Thanks for the reply.

The reason we are looking at selling is basically because it's almost too good a deal not to do - ie the buyer is paying a premium for the house they want.

We built the house ourselves - a premium home in a very quiet spot surrounded by bush on two sides. We have used high quality fittings etc etc. Basically a real estate friend has cashed up clients looking for just this sort of property but cannot find it.

We recently had the property re-valued so that we could do as you suggest (the line of credit thing) - the valuation was a lot lower than we hoped and in fact was lower than the one we originally had. We protested to the bank and they did actually put through an increased valuation but still significantly lower (and we are talking $200k here) than for the price we are looking at getting through this sale (if it happens).

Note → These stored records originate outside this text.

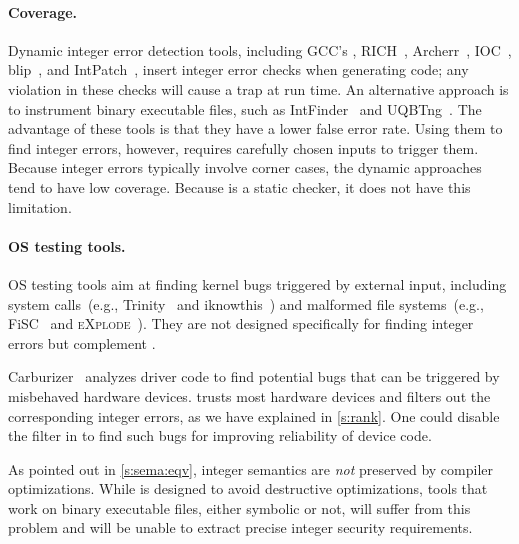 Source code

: \paragraph{Coverage.}
Dynamic integer error detection tools,
including
GCC's ,
RICH~\cite{brumley:rich},
Archerr~\cite{archerr},
IOC~\cite{ioc},
blip~\cite{blip},
and
IntPatch~\cite{intpatch},
insert integer error checks when generating code; any violation in
these checks will cause a trap at run time.
%
%
An alternative approach is to instrument binary executable files,
such as IntFinder~\cite{intfinder} and UQBTng~\cite{uqbtng}.
%
The advantage of these tools is that they have a lower false error rate.  Using
them to find integer errors, however, requires carefully chosen inputs to
trigger them.  Because integer errors typically involve corner cases, the
dynamic approaches tend to have low coverage.  Because \sys is a static checker,
it does not have this limitation.

\paragraph{OS testing tools.}
OS testing tools aim at finding kernel bugs triggered by external input,
including system calls~(e.g., Trinity~\cite{trinity} and
iknowthis~\cite{iknowthis}) and malformed file systems~(e.g.,
FiSC~\cite{fisc:yang} and \textsc{eXplode}~\cite{explode:yang}).
They are not designed specifically for finding integer errors
but complement \sys.
\fi

Carburizer~\cite{kadav:tolerating} analyzes driver code to find
potential bugs that can be triggered by misbehaved hardware devices.
\sys trusts most hardware devices and filters out the corresponding
integer errors, as we have explained in \autoref{s:rank}.  One could
disable the filter in \sys to find such bugs for improving reliability
of device code.
\fi

As pointed out in \autoref{s:sema:eqv}, integer semantics
are \emph{not} preserved by compiler optimizations.
While \sys is designed to avoid destructive optimizations, tools that
work on binary executable files, either symbolic or not,
will suffer from this problem and will be unable to extract
precise integer security requirements.
\fi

Because we are a lo doc loan and we dont want to have to do the mortgage insurance thing etc we are sitting at our 60% threshold with only a small overdraft facility - not big enough to do what we want to do.

In terms of rental return on our current property I don't believe we would get a premium rental return as anyone in this town (where there is traditionally not a lot of money around in the rental market) who is prepared to pay high rents would want a water view. i must admit this is gut feel than actual experience though.
 
Ah.. ok. In that case I can see why it makes more sense to sell. Still. You have to wonder why a bank valuation can come in $200k under the actual selling price if you do sell.. Seems a little rediculous to me. I would pay for an independent evaluation in that case.

Given that you probably don't have time to do that and want to get the price $200k above valuation I've no doubt you'll sell.

Puts you in a good position in terms of what you can do after that.

I would think that more properties is better than less so personally I wouldn't be paying large sums in order to make them cashflow neutral. It really comes down to the numbers and serviceability and your comfort level. All you can do is work out how much you can borrow, how much of the $450k equity you need to keep (to service debt), to satisfy your comfort level. Somewhere there will be a balance between what the banks will allow, risk, reward and lifestyle (you may want to use some of that $600 freed up to enjoy life a little more) :)

I'd still talk to some good brokers and accountants. Knowing where you stand and what can be done will make the decisions regarding risk/lifestyle much simpler.

Cheers,

Arkay.
 
You have to wonder why a bank valuation can come in $200k under the actual selling price if you do sell.. Seems a little rediculous to me.

Tell me about it. We bought a block in an already established area (ie other homes were 10-15 yrs old) and an area that is not thought of as a premium area in Port. We did however see the potential regarding privacy, outlook etc etc.

The valuation guy looked at prices from recent sales in the area (surprise surprise they were a lot lower than what our house is worth) as well as comparing our house to those in some of the nearby 'estates' which are basically wall to wall home / land packages type dwellings with little to no individuality. (not thast there is anything wrong with those houses but hardly a valid point of comparrison).

Anyway we protested to him - he had no idea and said we were just biased towards our home etc. Personally another reason I want to sell is so that I can ring him up and advise him how far off the mark he was :D Might at least make me feel a bit better about the whole thing (I was really quite put out by this a month or so ago)
 
I can understand that. I had a similar thing happen. Initial "drive by" valuation from the bank was very low. Asked my broker to organise a proper valuation and then it came back at the correct value. Some $40k higher. Nothing like $200k out though!

Annoys me that they're so lazy as to think they can do a valuation from the internet sitting at their desks...

Cheers,

Arkay.
 
Personally another reason I want to sell is so that I can ring him up and advise him how far off the mark he was :D Might at least make me feel a bit better about the whole thing (I was really quite put out by this a month or so ago)
Now that you have an offer, can you just give him a call anyway? If it's a firm offer in wrinting, you may be able to make your point, get the higher valuation, and stay in the house.